Misericórdia como consolo

O sofrimento nos leva a encontrar consolo, auxílio e esperança

Não podemos andar neste mundo como cegos sem saber para onde ir. Estamos num caminho largo e gostoso. Jesus nos ensina o valor do sofrimento na nossa vida. Ele escolheu Santa Faustina para ser testemunha da Sua misericórdia. Revelou-lhe tudo o que estava no Seu coração para que fosse dito ao mundo inteiro, especialmente para os mais pecadores.

Jesus diz a Santa Faustina que as almas escolhidas devem interceder pela conversão das famílias. Precisamos assumir as pessoas em oração. Precisamos ser tão de Deus que a Sua graça atinja as almas. Ele diz a Santa Faustina que as almas escolhidas estão na tibieza e são poucas as que enchem o Seu coração de alegria, que O consolam. Por isso, quem é visitado por Jesus não pode mais permanecer no caminho largo. Precisamos consolar o coração de Deus.

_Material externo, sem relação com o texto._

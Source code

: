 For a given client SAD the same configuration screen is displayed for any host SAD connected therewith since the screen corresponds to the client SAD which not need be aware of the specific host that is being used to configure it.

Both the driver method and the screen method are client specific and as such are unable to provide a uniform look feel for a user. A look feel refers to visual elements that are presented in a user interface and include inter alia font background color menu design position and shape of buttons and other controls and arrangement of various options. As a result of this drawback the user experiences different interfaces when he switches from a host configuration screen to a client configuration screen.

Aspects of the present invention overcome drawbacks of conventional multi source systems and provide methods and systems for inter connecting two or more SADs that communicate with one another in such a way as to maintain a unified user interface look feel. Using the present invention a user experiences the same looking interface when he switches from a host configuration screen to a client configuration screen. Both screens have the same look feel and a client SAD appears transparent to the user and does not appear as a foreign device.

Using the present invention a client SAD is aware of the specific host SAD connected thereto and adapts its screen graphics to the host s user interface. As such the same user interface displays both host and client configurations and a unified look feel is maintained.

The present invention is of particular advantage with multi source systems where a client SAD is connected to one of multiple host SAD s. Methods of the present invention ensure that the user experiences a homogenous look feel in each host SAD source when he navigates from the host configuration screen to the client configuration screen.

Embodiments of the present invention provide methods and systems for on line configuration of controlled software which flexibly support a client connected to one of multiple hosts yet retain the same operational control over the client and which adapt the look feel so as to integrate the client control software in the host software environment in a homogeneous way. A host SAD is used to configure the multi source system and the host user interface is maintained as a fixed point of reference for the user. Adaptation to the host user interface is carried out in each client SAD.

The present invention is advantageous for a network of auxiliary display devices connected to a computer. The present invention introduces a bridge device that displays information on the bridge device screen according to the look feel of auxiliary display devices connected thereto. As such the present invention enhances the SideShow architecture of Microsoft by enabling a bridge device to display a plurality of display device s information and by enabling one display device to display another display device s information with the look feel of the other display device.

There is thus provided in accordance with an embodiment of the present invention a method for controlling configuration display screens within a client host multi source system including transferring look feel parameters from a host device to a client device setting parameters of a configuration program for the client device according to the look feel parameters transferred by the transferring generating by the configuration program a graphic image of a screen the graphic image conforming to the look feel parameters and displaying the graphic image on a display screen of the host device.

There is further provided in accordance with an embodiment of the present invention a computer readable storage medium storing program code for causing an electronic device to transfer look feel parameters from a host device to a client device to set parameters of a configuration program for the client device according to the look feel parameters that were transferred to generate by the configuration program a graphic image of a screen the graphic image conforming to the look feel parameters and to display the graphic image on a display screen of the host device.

Quando sofro muito a minha alegria é maior

Santa Faustina relata no diário: “Uma vez sofri muito, fugi do meu trabalho para Nosso Senhor e pedi que me concedesse Sua força. Depois de uma breve oração, voltei ao trabalho, cheia de entusiasmo e alegria. Então uma das irmãs disse: ‘

Hum, com certeza a irmã hoje tem muitos consolos, porque ela está tão radiante! Deus não está dando à irmã nenhum sofrimento, mas apenas consolo’. Então respondi: “A irmã está muito enganada, porque justamente quando sofro muito também a minha alegria é maior e quando sofro menos, também a minha alegria é menor”. Mas essa alma deu-me a entender que não me compreendia neste particular; procurava explicar-lhe que, quando sofremos muito, temos uma grande oportunidade de demonstrar a Deus que O amamos. E quando sofremos pouco, temos pouca disponibilidade para demonstrar a Deus o nosso amor. E quando não sofremos nada, então o nosso amor não é grande e puro. Com a graça de Deus, podemos chegar ao ponto do nosso sofrimento transformar-se em prazer, isto é o que o amor sabe fazer nas almas puras’’.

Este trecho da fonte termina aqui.